Wednesday, July 12, 2006

Astro Fundamentalism

Cleaning out my e-mail (a good Mercury retrograde activity), I ran across a posting that I had done almost three years ago to an astrological e-zine. I wanted to share it here, with the names omitted to protect the innocent (or guilty). A contributor to that e-zine had said, "[T]here is a tendency among at least some exponents of ancient astrology to assume that (1) astrology originated with omniscient, divinely inspired ancient gurus; and (2) that one's character and fate are fixed at the moment of birth. At the very least this viewpoint is implicit in much of ancient astrology."

Let me address (2) first, before I return to (1). If there wasn't something "fixed" at birth, then we wouldn't bother with nativities! So the question is really: how much of the birth moment represents inexorable fate? I would certainly agree with the gentleman's characterization that classical and Vedic astrology both on average assumed a greater quantity of fixed than modern astrology, but let's remember that individual astrologers always varied in the extent of their adherence to this idea. William Lilly, in his rather (in)famous horary on his stolen fish, started with a not promising outcome, and then showed how he applied electional astrology to maximize his recovery. Had Lilly believed in the immutability of his horary, he would not have tried. Other horaries he presented also have subtexts of this same idea: I don't like the predicted outcome, so what do I do to get one that appeals to me more?

What is sometimes not recognized by modern astrologers, however, is the extent to which Western astrology, and especially modern Western astrology, has been affected by going through 1700 years of a Christian lens. It is precisely this Christian viewpoint - the need for free will so that we can "freely" choose salvation or damnation - which has made this whole discussion such a hot spot for much of that time. "Free will" can be seen as a tenet of Christianity.

I think much of what the poster may be objecting to crosses a major cultural and religious divide - and that's where we return to point (1). In the Indian culture, Vedic astrology is a part of the sacred teachings! Astrology, although certainly not the full system, pervades the Vedas, especially the Atharva Veda. In parallel to Christian beliefs about the Bible, these teaching were laid down by - dare we say it? - divinely inspired teachers, also known by the name gurus.
Because astrology is within the sacred sphere, its teachings are divinely inspired.

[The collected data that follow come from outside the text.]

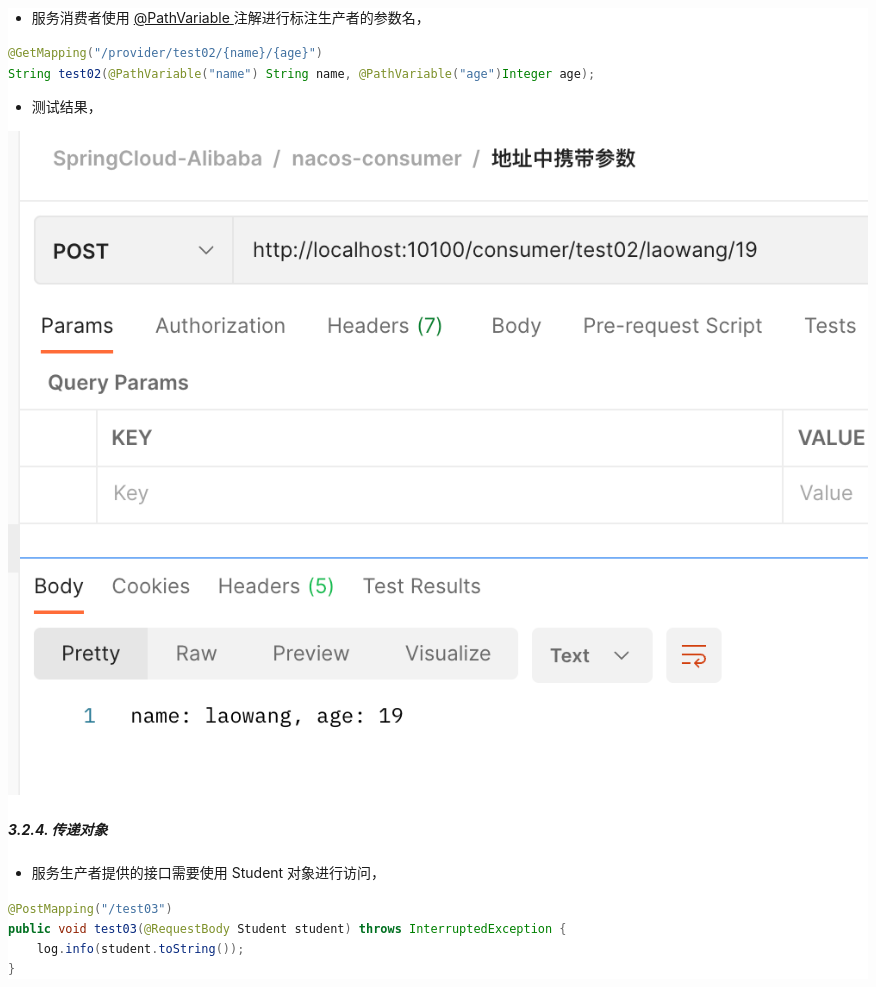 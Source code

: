 - 服务消费者使用 [@PathVariable ](/PathVariable) 注解进行标注生产者的参数名，

```java
@GetMapping("/provider/test02/{name}/{age}")
String test02(@PathVariable("name") String name, @PathVariable("age")Integer age);

```

- 测试结果，

![](./ch05-openfeign/image/1699933272781.png)

##### 3.2.4. 传递对象

- 服务生产者提供的接口需要使用 Student 对象进行访问，

```java
@PostMapping("/test03")
public void test03(@RequestBody Student student) throws InterruptedException {
    log.info(student.toString());
}

```
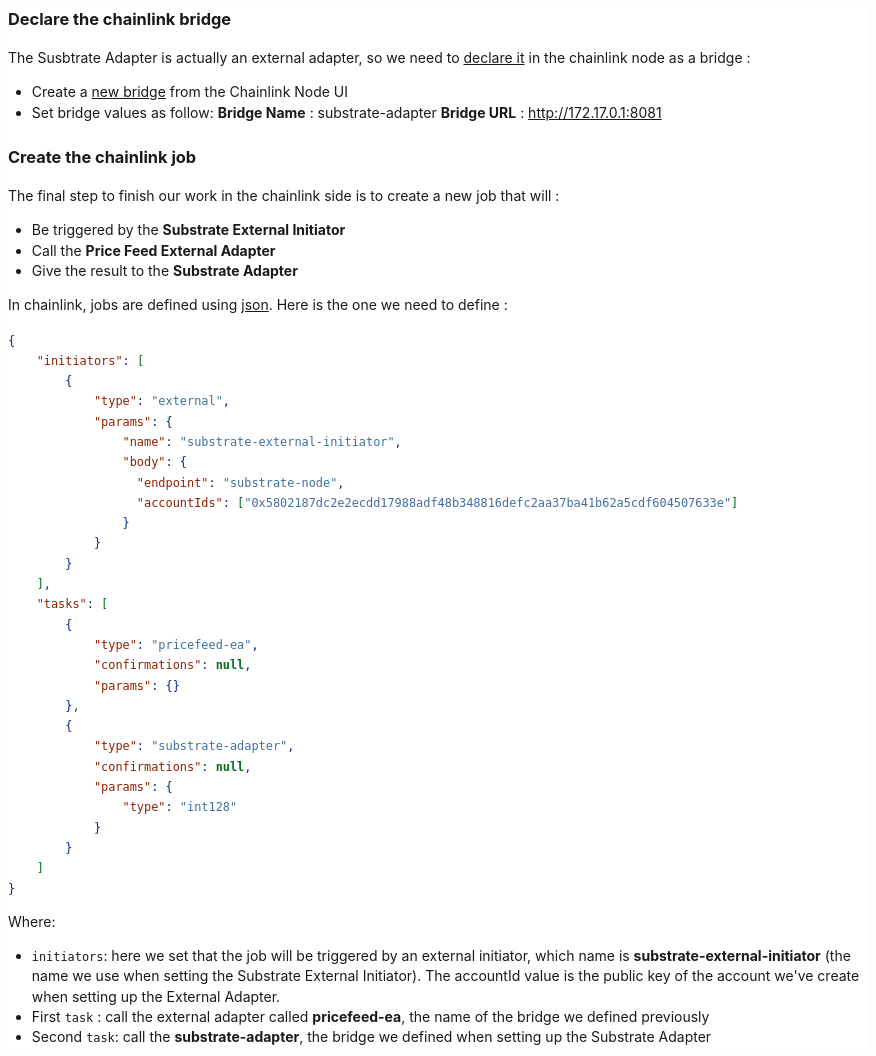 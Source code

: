 ### Declare the chainlink bridge

The Susbtrate Adapter is actually an external adapter, so we need to [declare it](https://docs.chain.link/docs/node-operators) in the chainlink node as a bridge :

- Create a [new bridge](http://localhost:6688/bridges/new) from the Chainlink Node UI
- Set bridge values as follow:
	**Bridge Name** : substrate-adapter
	**Bridge URL** : http://172.17.0.1:8081


### Create the chainlink job

The final step to finish our work in the chainlink side is to create a new job that will :
- Be triggered by the **Substrate External Initiator**
- Call the **Price Feed External Adapter**
- Give the result to the **Substrate Adapter**

In chainlink, jobs are defined using [json](https://docs.chain.link/docs/job-specifications).
Here is the one we need to define :
```json
{
	"initiators": [
		{
			"type": "external",
			"params": {
				"name": "substrate-external-initiator",
		        "body": {
		          "endpoint": "substrate-node",
		          "accountIds": ["0x5802187dc2e2ecdd17988adf48b348816defc2aa37ba41b62a5cdf604507633e"]
		        }
			}
		}
	],
	"tasks": [
		{
			"type": "pricefeed-ea",
			"confirmations": null,
			"params": {}
		},
		{
			"type": "substrate-adapter",
			"confirmations": null,
			"params": {
				"type": "int128"
			}
		}
	]
}
```
Where:
- `initiators`: here we set that the job will be triggered by an external initiator, which name is **substrate-external-initiator** (the name we use when setting the Substrate External Initiator). The accountId value is the public key of the account we've create when setting up the External Adapter. 
- First  `task` : call the external adapter called **pricefeed-ea**, the name of the bridge we defined previously
- Second `task`: call the **substrate-adapter**, the bridge we defined when setting up the Substrate Adapter
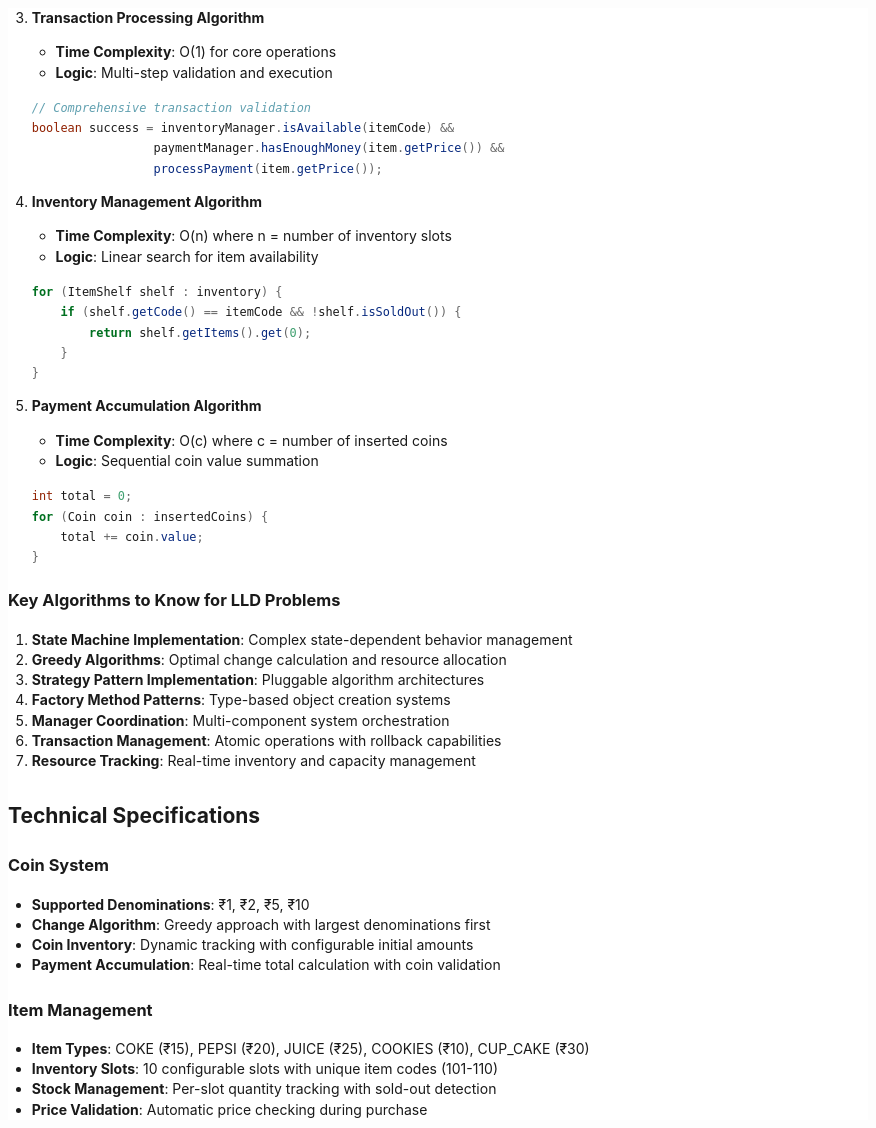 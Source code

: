 3. **Transaction Processing Algorithm**
   - **Time Complexity**: O(1) for core operations
   - **Logic**: Multi-step validation and execution
   ```java
   // Comprehensive transaction validation
   boolean success = inventoryManager.isAvailable(itemCode) &&
                    paymentManager.hasEnoughMoney(item.getPrice()) &&
                    processPayment(item.getPrice());
   ```

4. **Inventory Management Algorithm**
   - **Time Complexity**: O(n) where n = number of inventory slots
   - **Logic**: Linear search for item availability
   ```java
   for (ItemShelf shelf : inventory) {
       if (shelf.getCode() == itemCode && !shelf.isSoldOut()) {
           return shelf.getItems().get(0);
       }
   }
   ```

5. **Payment Accumulation Algorithm**
   - **Time Complexity**: O(c) where c = number of inserted coins
   - **Logic**: Sequential coin value summation
   ```java
   int total = 0;
   for (Coin coin : insertedCoins) {
       total += coin.value;
   }
   ```

### Key Algorithms to Know for LLD Problems

1. **State Machine Implementation**: Complex state-dependent behavior management
2. **Greedy Algorithms**: Optimal change calculation and resource allocation
3. **Strategy Pattern Implementation**: Pluggable algorithm architectures
4. **Factory Method Patterns**: Type-based object creation systems
5. **Manager Coordination**: Multi-component system orchestration
6. **Transaction Management**: Atomic operations with rollback capabilities
7. **Resource Tracking**: Real-time inventory and capacity management

## Technical Specifications

### Coin System
- **Supported Denominations**: ₹1, ₹2, ₹5, ₹10
- **Change Algorithm**: Greedy approach with largest denominations first
- **Coin Inventory**: Dynamic tracking with configurable initial amounts
- **Payment Accumulation**: Real-time total calculation with coin validation

### Item Management
- **Item Types**: COKE (₹15), PEPSI (₹20), JUICE (₹25), COOKIES (₹10), CUP_CAKE (₹30)
- **Inventory Slots**: 10 configurable slots with unique item codes (101-110)
- **Stock Management**: Per-slot quantity tracking with sold-out detection
- **Price Validation**: Automatic price checking during purchase
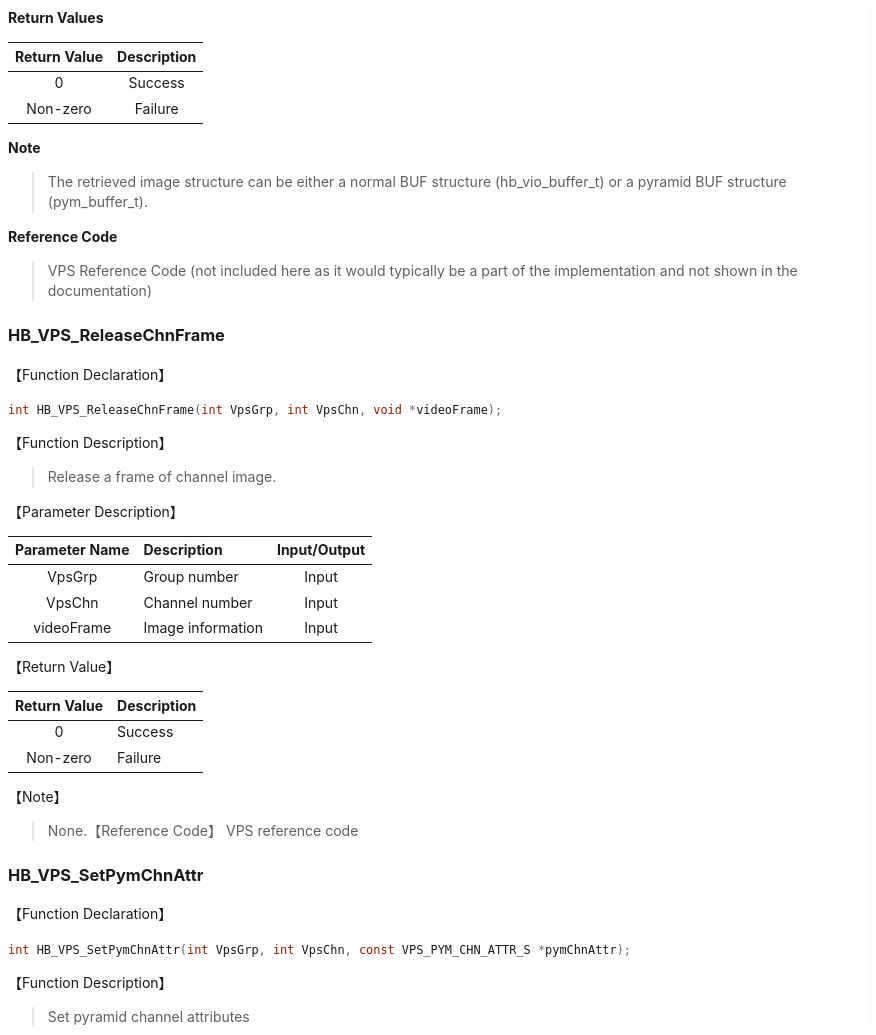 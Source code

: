 **Return Values**

| Return Value | Description |
| :---------: | :---------: |
|     0      | Success    |
| Non-zero    | Failure    |

**Note**
> The retrieved image structure can be either a normal BUF structure (hb_vio_buffer_t) or a pyramid BUF structure (pym_buffer_t).

**Reference Code**
> VPS Reference Code (not included here as it would typically be a part of the implementation and not shown in the documentation)



### HB_VPS_ReleaseChnFrame
【Function Declaration】
```c
int HB_VPS_ReleaseChnFrame(int VpsGrp, int VpsChn, void *videoFrame);
```
【Function Description】
> Release a frame of channel image.

【Parameter Description】

| Parameter Name | Description | Input/Output |
| :------------: | :------- | :--------: |
|      VpsGrp    | Group number |   Input    |
|     VpsChn     | Channel number |   Input    |
|   videoFrame   | Image information |   Input    |

【Return Value】

| Return Value | Description |
| :----------: | :--------- |
|       0      | Success    |
|   Non-zero   | Failure    |

【Note】
> None.【Reference Code】
> VPS reference code

### HB_VPS_SetPymChnAttr
【Function Declaration】
```c
int HB_VPS_SetPymChnAttr(int VpsGrp, int VpsChn, const VPS_PYM_CHN_ATTR_S *pymChnAttr);
```
【Function Description】
> Set pyramid channel attributes
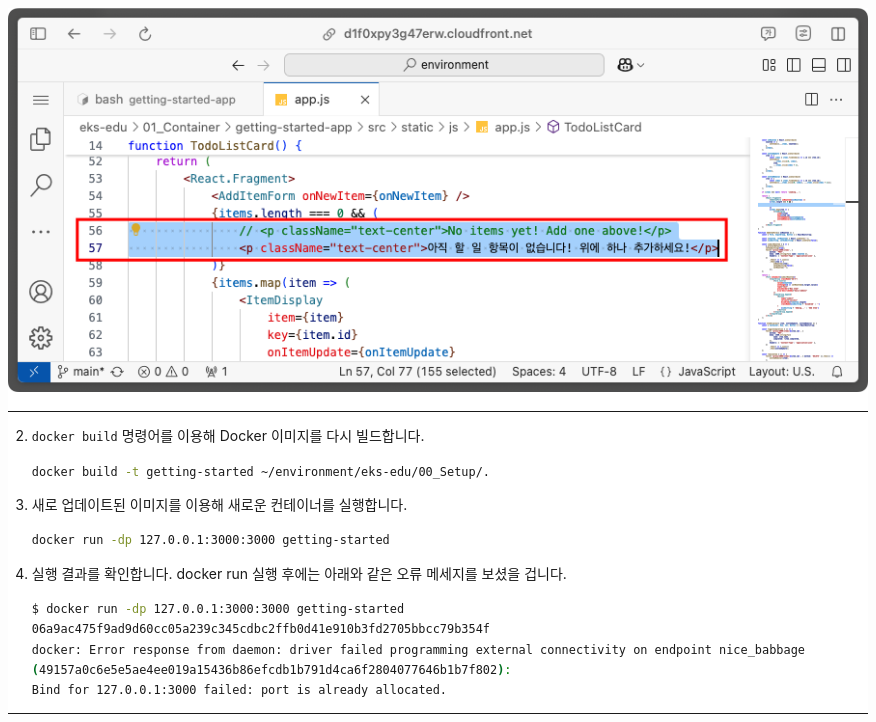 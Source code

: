    ![Update app.js](images/updating-app-1.png)

---

2. `docker build` 명령어를 이용해 Docker 이미지를 다시 빌드합니다.
   ```bash
   docker build -t getting-started ~/environment/eks-edu/00_Setup/.
   ```

3. 새로 업데이트된 이미지를 이용해 새로운 컨테이너를 실행합니다.
   ```bash
   docker run -dp 127.0.0.1:3000:3000 getting-started
   ```

4. 실행 결과를 확인합니다.
   docker run 실행 후에는 아래와 같은 오류 메세지를 보셨을 겁니다.
   
   ```bash
   $ docker run -dp 127.0.0.1:3000:3000 getting-started
   06a9ac475f9ad9d60cc05a239c345cdbc2ffb0d41e910b3fd2705bbcc79b354f
   docker: Error response from daemon: driver failed programming external connectivity on endpoint nice_babbage 
   (49157a0c6e5e5ae4ee019a15436b86efcdb1b791d4ca6f2804077646b1b7f802): 
   Bind for 127.0.0.1:3000 failed: port is already allocated.
   ```

---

Now, at Kepler College we may (and do!) study the transmission of astrological ideas back and forth between Mesopotamia, the Hellenistic regions, and India, so that we would not tend to look at any past pronouncements on astrology as being any more divinely inspired than, say, Aristotle's Nicomachean Ethics. However, the mind-set of a culture where astrology is sacred is very different. And I think this cultural divide also explains why so many of the American and European Vedic astrologers do not approach their astrology in quite the same way as the direct biological inheritors of the practice do: Westerners do not come to Eastern material through an Eastern lens, but a Western one. Which then raises the point: if a Vedic astrologer is coming to
this position from a deep religious belief in the sacred nature of his or her astrological findings, who are we to criticize that belief? It is one thing to point out differences resulting from cultural divides, it's another thing to attempt to apply names, such as Fundamentalism, when those names may not successfully cross the cultural divide either - or at least have the pejorative connotation on the other side.

2 comments:

yuzuru said...

Good post.
In my experience with "new age" astrologers, they are the more foundamentalist of all, specially the ones who always talk about "spiritual evolutionism".
And the ones who start to blow up a fusel every time they talk about "free will" for a strange motive are who most strongly believe in scientific determinism, like psychological, genetichal, economichal... go figure !

Chris Brennan said...

Excellent post.

You should post more often Lee. You know, during those frequent periods when you have lots of time to kill.